Another device for raising money, employed from the mid-14th century onwards, was the forced loan (known in later Tudor times as the privy seal loan). These 'loans' were usually voluntary in theory - although refusal could be very difficult, and might result in imprisonment - and were often never repaid. They varied in their scope, but often only the wealthier members of society were invited to contribute.

In contrast, the three poll taxes levied between 1377 and 1381 embraced the whole adult population, both male and female - only beggars were exempted. Many returns have survived, the most detailed being those of 1379, in which occupations were often stated. On the other hand, these returns are less complete than those of 1377 because - just as in the 20th century - there was widespread evasion of the poll tax. In addition, some of the 1381 assessments were destroyed in the ensuing Peasants' Revolt. The experiment was not repeated for several hundred years.

The surviving poll tax returns have been printed in full in Carolyn Fenwick's The Poll Taxes of 1377, 1379, and 1381 (1998-2005).

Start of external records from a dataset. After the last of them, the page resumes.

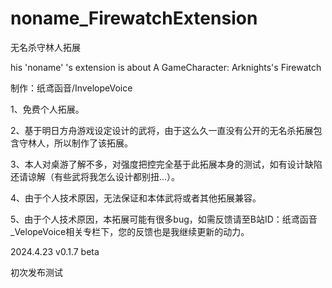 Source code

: # noname_FirewatchExtension
无名杀守林人拓展

his 'noname' 's extension is about A GameCharacter: Arknights's Firewatch 

制作：纸鸢函音/InvelopeVoice

1、免费个人拓展。

2、基于明日方舟游戏设定设计的武将，由于这么久一直没有公开的无名杀拓展包含守林人，所以制作了该拓展。

3、本人对桌游了解不多，对强度把控完全基于此拓展本身的测试，如有设计缺陷还请谅解（有些武将我怎么设计都别扭...）。

4、由于个人技术原因，无法保证和本体武将或者其他拓展兼容。

5、由于个人技术原因，本拓展可能有很多bug，如需反馈请至B站ID：纸鸢函音_VelopeVoice相关专栏下，您的反馈也是我继续更新的动力。

2024.4.23 v0.1.7 beta

初次发布测试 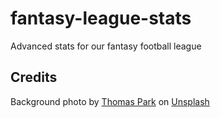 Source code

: # fantasy-league-stats
Advanced stats for our fantasy football league


## Credits

Background photo by <a href="https://unsplash.com/@thomascpark?utm_source=unsplash&utm_medium=referral&utm_content=creditCopyText">Thomas Park</a> on <a href="https://unsplash.com/s/photos/football-field?utm_source=unsplash&utm_medium=referral&utm_content=creditCopyText">Unsplash</a>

In the fifteenth century, in parallel with the continuing use of fifteenth and tenths and forced loans, a succession of subsidies was levied, essentially based on landed income, but often also with an element of taxation on moveables. Under the Tudors, the sophistication of both the method of assessment and the administrative procedure increased, and a larger proportion of the population became liable, though evasion later became widespread. The survival of the earlier returns is uneven, but from 1523 a fairly complete series survives, the fullest being those of 1524 and 1525. A number of those from the first half of the 16th century have been printed.